▸ Directions: Look through the entries for the string "blender", and copy each line that holds it.

(Source texts of formatted documents)
┄┄┄┄┄┄┄┄┄┄┄┄┄┄┄┄┄┄┄┄
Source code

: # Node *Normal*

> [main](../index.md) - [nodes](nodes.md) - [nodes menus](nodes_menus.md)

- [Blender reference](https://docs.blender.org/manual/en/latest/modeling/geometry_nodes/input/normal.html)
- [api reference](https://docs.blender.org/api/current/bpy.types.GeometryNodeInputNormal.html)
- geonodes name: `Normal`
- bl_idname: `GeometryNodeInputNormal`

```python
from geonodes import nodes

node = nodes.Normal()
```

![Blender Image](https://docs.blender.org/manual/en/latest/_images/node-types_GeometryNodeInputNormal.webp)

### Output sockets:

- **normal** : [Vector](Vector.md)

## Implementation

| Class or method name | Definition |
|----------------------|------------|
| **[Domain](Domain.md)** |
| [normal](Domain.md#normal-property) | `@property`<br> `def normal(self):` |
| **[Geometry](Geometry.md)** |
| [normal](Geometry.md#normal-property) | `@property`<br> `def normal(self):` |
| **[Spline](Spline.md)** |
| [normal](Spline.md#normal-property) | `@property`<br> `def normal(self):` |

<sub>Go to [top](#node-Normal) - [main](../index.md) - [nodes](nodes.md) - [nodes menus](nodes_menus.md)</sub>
┄┄┄┄┄┄┄┄┄┄┄┄┄┄┄┄┄┄┄┄
▸ Solution to the exercise:
- [Blender reference](https://docs.blender.org/manual/en/latest/modeling/geometry_nodes/input/normal.html)
- [api reference](https://docs.blender.org/api/current/bpy.types.GeometryNodeInputNormal.html)
![Blender Image](https://docs.blender.org/manual/en/latest/_images/node-types_GeometryNodeInputNormal.webp)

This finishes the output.